*** INFORMATION GIVEN ***

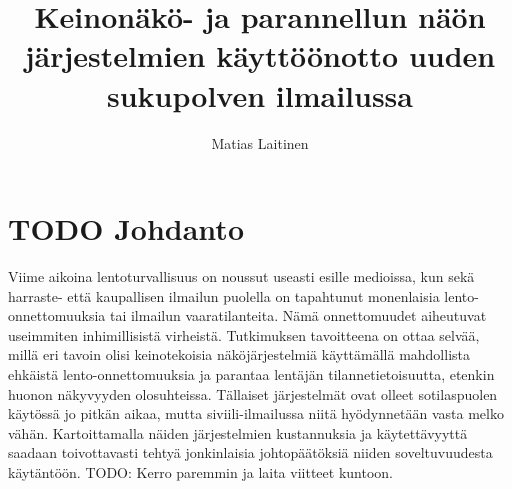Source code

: \documentclass[utf8,bachelor,manualbib]{gradu3}
\begin{document}
\title{Keinonäkö- ja parannellun näön järjestelmien käyttöönotto uuden sukupolven ilmailussa}



\author{Matias Laitinen}

\maketitle
  
\mainmatter

\chapter{TODO Johdanto}

Viime aikoina lentoturvallisuus on noussut useasti esille medioissa, kun sekä harraste- että kaupallisen ilmailun puolella on tapahtunut monenlaisia lento-onnettomuuksia tai ilmailun vaaratilanteita. Nämä onnettomuudet aiheutuvat useimmiten inhimillisistä virheistä. Tutkimuksen tavoitteena on ottaa selvää, millä eri tavoin olisi keinotekoisia näköjärjestelmiä käyttämällä mahdollista ehkäistä lento-onnettomuuksia ja parantaa lentäjän tilannetietoisuutta, etenkin huonon näkyvyyden olosuhteissa. Tällaiset järjestelmät ovat olleet sotilaspuolen käytössä jo pitkän aikaa, mutta siviili-ilmailussa niitä hyödynnetään vasta melko vähän. Kartoittamalla näiden järjestelmien kustannuksia ja käytettävyyttä saadaan toivottavasti tehtyä jonkinlaisia johtopäätöksiä niiden soveltuvuudesta käytäntöön. TODO: Kerro paremmin ja laita viitteet kuntoon.
\end{document}
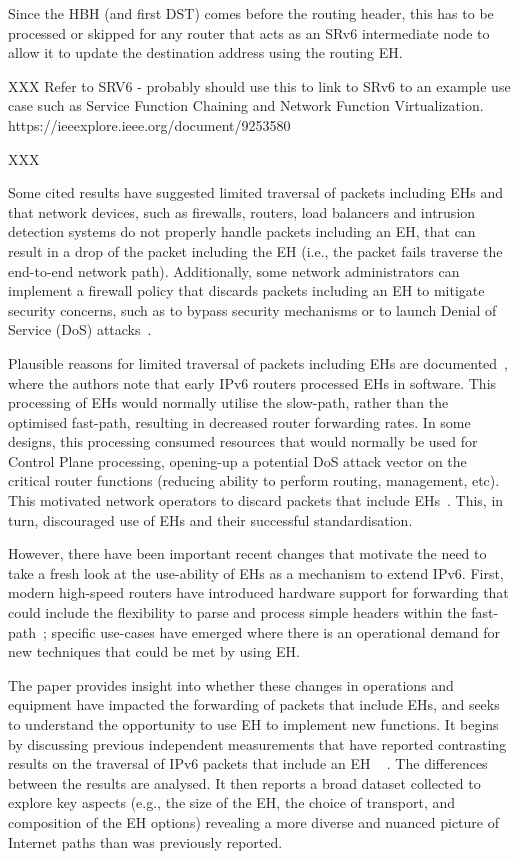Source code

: \documentclass[conference]{IEEEtran}
\begin{document}
Since the HBH (and first DST) comes before the routing header, this has to be processed or skipped for any router that acts as an SRv6 intermediate node to allow it to update the destination address using the routing EH.

XXX
Refer to SRV6
- probably should use this to link to SRv6 to an example use  case such as Service Function Chaining and Network Function Virtualization.
https://ieeexplore.ieee.org/document/9253580

XXX

Some cited results have suggested limited traversal of packets including EHs and that network devices, such as firewalls, routers, load balancers and intrusion detection systems do not properly handle packets including an EH, that can result in a drop of the packet including the EH (i.e., the packet fails traverse the end-to-end network path).
Additionally, some network administrators can implement a firewall policy that discards packets including an EH to mitigate security concerns, such as to bypass
security mechanisms or to launch Denial of Service (DoS) attacks~\cite{naagas2021deh}.

Plausible reasons for limited traversal of packets including EHs are documented~\cite{ietf-v6ops-HBH-03}, where the authors note that early IPv6 routers
processed EHs in software. This processing of EHs would normally utilise the slow-path, rather than the optimised fast-path, resulting in decreased router forwarding rates. In some designs, this processing consumed resources that would normally be used for Control Plane processing, opening-up a potential DoS attack vector on the critical router functions (reducing ability to perform routing, management, etc). This motivated network operators to discard packets that include EHs~\cite{rfc9098}.  This, in turn,
discouraged use of EHs and their successful standardisation. 

However, there have been important recent changes that motivate the need to take a fresh look at the use-ability of EHs as a mechanism to extend IPv6. First, modern high-speed routers have introduced hardware support for forwarding that could include the flexibility to parse and process simple headers within the fast-path~\cite{cisco-silicon-one}; specific use-cases have emerged where there is an operational demand for new techniques that could be met by using EH.


The paper provides insight into whether these changes in operations and equipment have impacted the forwarding of packets that include EHs, and seeks to understand the opportunity to use EH to implement new functions. It begins by discussing previous independent measurements that have reported contrasting results on the traversal of IPv6 packets that include an EH ~\cite{RFC7872} \cite{apnic} \cite{nalini-iepg114} \cite{james}. The differences between the results are analysed.
It then reports a broad dataset collected to explore key aspects (e.g., the size of the EH, the choice of transport, and composition of the EH options) revealing a more diverse and nuanced picture of Internet paths than was previously reported.
\end{document}
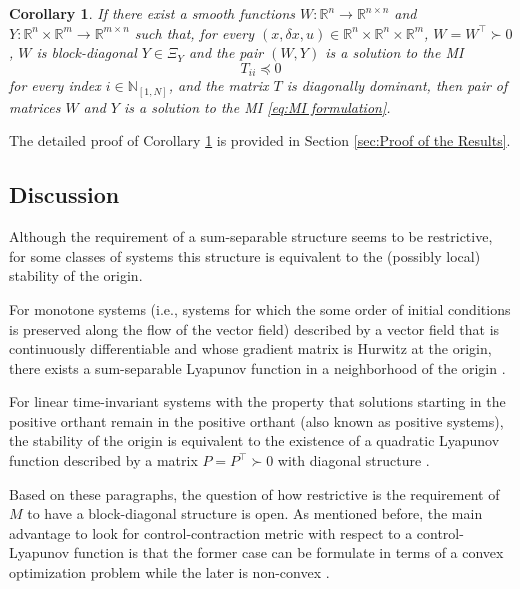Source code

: \documentclass[10pt,twocolumn,twoside]{IEEEtran}
\theoremstyle{plain}
\newtheorem{corollary}[theorem]{Corollary}
\theoremstyle{definition}
\theoremstyle{remark}
\begin{document}
\begin{corollary}\label{cor:distributed computation}
	 If there exist a smooth functions $W:\mathbb{R}^n\to\mathbb{R}^{n\times n}$ and $Y:\mathbb{R}^n\times\mathbb{R}^m\to\mathbb{R}^{m\times n}$ such that, for every $(x,\delta x,u)\in\mathbb{R}^n\times\mathbb{R}^n\times\mathbb{R}^m$, $W=W^\top\succ0$, $W$ is block-diagonal $Y\in\Xi_Y$ and the pair $(W,Y)$ is a solution to the MI
	\begin{equation}\label{eq:MI formulation:i}
		T_{ii}\preceq 0
	\end{equation}
	for every index $i\in\mathbb{N}_{[1,N]}$, and the matrix $T$ is diagonally dominant, then pair of matrices $W$ and $Y$ is a solution to the MI \eqref{eq:MI formulation}.
\end{corollary}

The detailed proof of Corollary \ref{cor:distributed computation} is provided in Section \ref{sec:Proof of the Results}.


\subsection{Discussion}

Although the requirement of a sum-separable structure seems to be restrictive, for some classes of systems this structure is equivalent to the (possibly local) stability of the origin. 

For monotone systems (i.e., systems for which the some order of initial conditions is preserved along the flow of the vector field) described by a vector field that is continuously differentiable and whose gradient matrix is Hurwitz at the origin, there exists a sum-separable Lyapunov function in a neighborhood of the origin \cite[Theorem 3.4]{Dirr2015}. 

For linear time-invariant systems with the property that solutions starting in the positive orthant remain in the positive orthant (also known as positive systems), the stability of the origin is equivalent to the existence of a quadratic Lyapunov function described by a matrix $P=P^\top\succ0$ with diagonal structure \cite{Tanaka2011}. 


Based on these paragraphs, the question of how restrictive is the requirement of $M$ to have a block-diagonal structure is open. As mentioned before, the main advantage to look for control-contraction metric with respect to a control-Lyapunov function is that the former case can be formulate in terms of a convex optimization problem while the later is non-convex \cite{Rantzer:2001}.
\end{document}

*** End of INFORMATION GIVEN ***

● EXERCISE INSTRUCTIONS: Wherever the string "processed" appears in a line of the records, copy that line.

● FINAL ANSWER:
Since the HBH (and first DST) comes before the routing header, this has to be processed or skipped for any router that acts as an SRv6 intermediate node to allow it to update the destination address using the routing EH.
processed EHs in software. This processing of EHs would normally utilise the slow-path, rather than the optimised fast-path, resulting in decreased router forwarding rates. In some designs, this processing consumed resources that would normally be used for Control Plane processing, opening-up a potential DoS attack vector on the critical router functions (reducing ability to perform routing, management, etc). This motivated network operators to discard packets that include EHs~\cite{rfc9098}.  This, in turn,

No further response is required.